The composite was prepared by combining 57 wt% silanated strontium glass (Bisco Inc.) and 15 wt% BAG with resin matrix containing a 50:50 mixture of bisphenol A glycidyl methacrylate (BisGMA):triethylene glycoldimethacrylate (TEGDMA) monomers with 0.4 wt% of camphorquinone (CQ), 0.8 wt% of 4-dimethylaminobenzoic acid ethyl ether (EDMAB), and 0.05 wt% of 3,5-di-tertbutyl-4-hydroxytoluene (BHT)). The 15% BAG addition was selected based on previous work that demonstrated no significant reduction in mechanical properties when adding up to 15% BAG . The control composite (0BAG), was filled with 5 wt% aerosol silica (OX-50, Degussa) and 67 wt% silanated strontium glass. The 5 wt% silica addition was necessary to achieve adequate handling of the uncured composite. Both composites had a total filler content of 72 wt% and full details on the composite preparation and mechanical properties may be found in .

Sample preparation

Recently extracted human molars were used to produce simulated tooth restoration samples. The complete procedure for sample preparation was described previously in detail in . In brief, the cusps of each molar were sectioned off, and a second section was made across the tooth immediately above the pulp. This sectioning resulted in a disk-shaped slab of tooth ∼2.5–3 mm thick and ∼9 mm in diameter, composed mostly of dentin with some enamel on the circumference. A cavity was machined into the center of each sample 1.5–2 mm deep (to always leave a pulpal floor 1 mm thick) and 5 mm in diameter using a computer controlled milling system (CNC specimen former, U. of Iowa). After machining, the samples were soaked in 1% chloramine T for one week for sterilization. After initial sterilization, the bottom of the cavity and half of its circumference were treated with a dentin bonding agent (Clearfil SE Bond) following the manufacturers instructions. First the primer component was actively applied to the cut dentin surfaces with a disposable micro brush tip for 20 s. Then a mild stream of air was blown on the primer to evaporate volatile components until no observable liquid movement could be detected. Next, the bonding component was applied to all primed surfaces with a disposable micro brush tip, then brush thinned with a separate disposable brush tip to ensure a uniform thickness of the adhesive layer. The bonding agent was cured for 10 s using a Kerr Demetron Demi light curing unit with an approximate 1000 mW/cm 2 irradiance. Finally, the composite was inserted in a single increment (max thickness of 2 mm) and cured for 20 s with the same light curing unit.

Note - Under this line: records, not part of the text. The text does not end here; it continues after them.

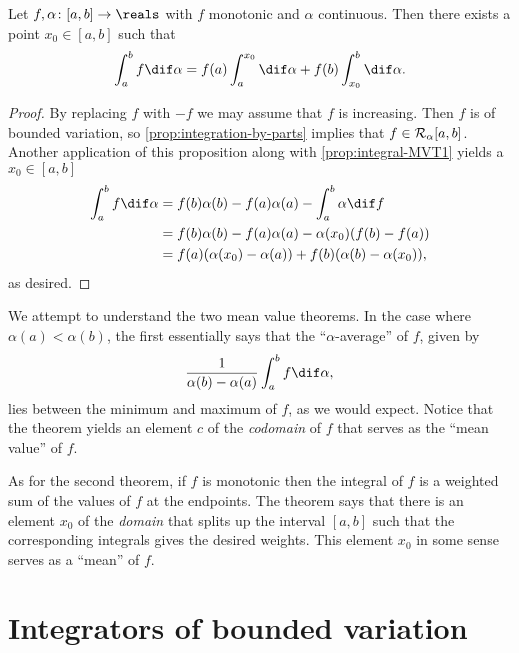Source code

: \documentclass[article, a4paper, 11pt, oneside]{memoir}
\numberwithin{equation}{chapter}
\begin{document}
\begin{proposition}
    \label{prop:integral-MVT2}
    Let $f,\alpha \colon [a,b] \to \reals$ with $f$ monotonic and $\alpha$ continuous. Then there exists a point $x_0 \in [a,b]$ such that
    \begin{equation*}
        \int_a^b f \dif\alpha
            = f(a) \int_a^{x_0} \dif\alpha + f(b) \int_{x_0}^b \dif\alpha.
    \end{equation*}
\end{proposition}

\begin{proof}
    By replacing $f$ with $-f$ we may assume that $f$ is increasing. Then $f$ is of bounded variation, so \cref{prop:integration-by-parts} implies that $f \in \integrable[\alpha]{a,b}$. Another application of this proposition along with \cref{prop:integral-MVT1} yields a $x_0 \in [a,b]$
    \begin{align*}
        \int_a^b f \dif\alpha
            &= f(b)\alpha(b) - f(a)\alpha(a) - \int_a^b \alpha \dif f \\
            &= f(b)\alpha(b) - f(a)\alpha(a) - \alpha(x_0)(f(b) - f(a)) \\
            &= f(a) (\alpha(x_0) - \alpha(a)) + f(b)(\alpha(b) - \alpha(x_0)),
    \end{align*}
    as desired.
\end{proof}


We attempt to understand the two mean value theorems. In the case where $\alpha(a) < \alpha(b)$, the first essentially says that the \enquote{$\alpha$-average} of $f$, given by
%
\begin{equation*}
    \frac{1}{\alpha(b) - \alpha(a)} \int_a^b f \dif\alpha,
\end{equation*}
%
lies between the minimum and maximum of $f$, as we would expect. Notice that the theorem yields an element $c$ of the \emph{codomain} of $f$ that serves as the \enquote{mean value} of $f$.

As for the second theorem, if $f$ is monotonic then the integral of $f$ is a weighted sum of the values of $f$ at the endpoints. The theorem says that there is an element $x_0$ of the \emph{domain} that splits up the interval $[a,b]$ such that the corresponding integrals gives the desired weights. This element $x_0$ in some sense serves as a \enquote{mean} of $f$.


\section{Integrators of bounded variation}
\end{document}
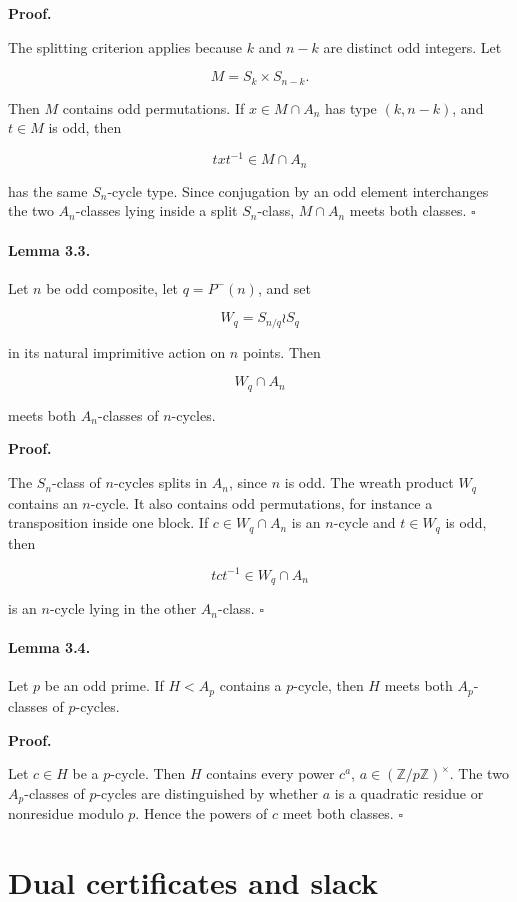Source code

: \documentclass[11pt]{article}
\begin{document}
\noindent\textbf{Proof.}

The splitting criterion applies because $k$ and $n-k$ are distinct odd integers. Let

\[
M=S_k\times S_{n-k}.
\]

Then $M$ contains odd permutations. If $x\in M\cap A_n$ has type $(k,n-k)$, and $t\in M$ is odd, then

\[
txt^{-1}\in M\cap A_n
\]

has the same $S_n$-cycle type. Since conjugation by an odd element interchanges the two $A_n$-classes lying inside a split $S_n$-class, $M\cap A_n$ meets both classes. $\square$

\paragraph{Lemma 3.3.}

Let $n$ be odd composite, let $q=P^-(n)$, and set

\[
W_q=S_{n/q}\wr S_q
\]

in its natural imprimitive action on $n$ points. Then

\[
W_q\cap A_n
\]

meets both $A_n$-classes of $n$-cycles.

\noindent\textbf{Proof.}

The $S_n$-class of $n$-cycles splits in $A_n$, since $n$ is odd. The wreath product $W_q$ contains an $n$-cycle. It also contains odd permutations, for instance a transposition inside one block. If $c\in W_q\cap A_n$ is an $n$-cycle and $t\in W_q$ is odd, then

\[
tct^{-1}\in W_q\cap A_n
\]

is an $n$-cycle lying in the other $A_n$-class. $\square$

\paragraph{Lemma 3.4.}

Let $p$ be an odd prime. If $H<A_p$ contains a $p$-cycle, then $H$ meets both $A_p$-classes of $p$-cycles.

\noindent\textbf{Proof.}

Let $c\in H$ be a $p$-cycle. Then $H$ contains every power $c^a$, $a\in(\mathbb Z/p\mathbb Z)^\times$. The two $A_p$-classes of $p$-cycles are distinguished by whether $a$ is a quadratic residue or nonresidue modulo $p$. Hence the powers of $c$ meet both classes. $\square$

\section{Dual certificates and slack}
\end{document}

Due to polymerization shrinkage, a ∼15–20 μm gap was formed around approximately half of the circumference where the dentin bonding agent was not originally applied. A 1 mm thick shim was used to protect the half of the circumference where the gaps were created ( Fig. 2 ). The composite surface of the sample was polished with fine abrasive disks (Sof-flex, 3M ESPE) to reveal the cavosurface margin and the gap. The samples were sterilized in 70% ethanol for 1 h and placed in sterile brain heart infusion (BHI) media for storage, thus allowing ethanol to diffuse out of the specimen and to check for successful sterilization. Six ( N = 6) 15BAG and six ( N = 6) 0BAG samples were prepared.

Fig. 2
Sample during adhesive application with the 1 mm thick shim in place.

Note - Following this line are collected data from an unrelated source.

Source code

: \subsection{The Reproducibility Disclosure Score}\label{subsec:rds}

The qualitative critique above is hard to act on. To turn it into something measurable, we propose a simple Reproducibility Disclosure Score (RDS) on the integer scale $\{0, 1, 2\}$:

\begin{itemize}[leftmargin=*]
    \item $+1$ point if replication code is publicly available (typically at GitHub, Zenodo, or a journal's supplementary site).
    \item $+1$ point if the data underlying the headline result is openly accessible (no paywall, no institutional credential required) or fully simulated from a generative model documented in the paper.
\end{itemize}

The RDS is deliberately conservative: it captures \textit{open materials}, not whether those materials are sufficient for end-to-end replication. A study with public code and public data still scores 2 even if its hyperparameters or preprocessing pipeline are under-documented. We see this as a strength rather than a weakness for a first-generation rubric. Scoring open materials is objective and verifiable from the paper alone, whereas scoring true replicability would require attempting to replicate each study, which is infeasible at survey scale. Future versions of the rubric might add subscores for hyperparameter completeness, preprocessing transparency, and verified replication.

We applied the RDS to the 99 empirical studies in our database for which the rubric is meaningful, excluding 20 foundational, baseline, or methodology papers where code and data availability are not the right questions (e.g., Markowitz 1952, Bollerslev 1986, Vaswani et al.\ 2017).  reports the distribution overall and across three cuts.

Biofilms were grown on each sample by incubating at 37 °C in 5% CO 2 and 95% relative humidity (BBD 6220 incubator, Thermo, Asheville, NC, USA) in separate petri dishes with approximately 15 ml of initially sterilized BHI media with 3% sucrose. One milliliter of S. mutans bacteria culture at an optical density of 0.8 was added to each dish. Incubation lasted approximately 4 days and the media was refreshed each day, until the biofilm could be observed with a naked eye. The samples were then placed in sterile bioreactors for further testing.

Test method

A novel bioreactor capable of in-situ cyclic loading was used for the demineralization studies ( Fig. 3 ), and has been described previously in full detail . Samples were placed in the bioreactor composite side down on top of a 7 mm diameter ring shaped stand ( Fig. 3 a). A combined biaxial bending and shear loading was applied by a semispherical ended loading rod (3 mm diameter) at the center of the sample which was aligned and fixed in the center of the bioreactor by a linear bearing in the top cover ( Fig. 3 a and b). When assembled, the entire bioreactor was completely sealed using rubber seals. Previous testing with these bioreactors demonstrated no external contamination over the entire two week experiment time . Three specimens were tested simultaneously using three separate bioreactors ( Fig. 3 c). During the experiments, incubator conditions (see above) were reproduced inside each bioreactor. Fresh sterilized BHI media was pumped into the lower pipe fitting (fluid inlet in Fig. 3 b) of the bioreactor at approximately 1 ml/min flow rate and pumped out of the test cell at the level just above the sample through the outlet pipe fitting to ensure the media covered the entire sample. Fluid motion was produced with peristaltic pumps (Model FB 70381, Thermo Fischer Scientific Inc., Waltham, MA, USA) at both the inlet and outlet. A 5% CO 2 -air mixture was flowed through a 0.2 μm syringe filter into each bioreactor at a low flow rate to just maintain visible bubbles at the outlet. Each bioreactor was submerged to roughly half of its height in a 37 °C water bath controlled by a digital immersion circulator (Cole-Palmer, Vernon Hills, IL, USA).

Fig. 3
(a) Sample schematic and relative position of sample, sample stand ring support and loading rod. (b) Detailed assembly of a bioreactor test cell. (c) Schematic of the test setup for loading three samples at a time.
Figure reproduced from with permission from Elsevier.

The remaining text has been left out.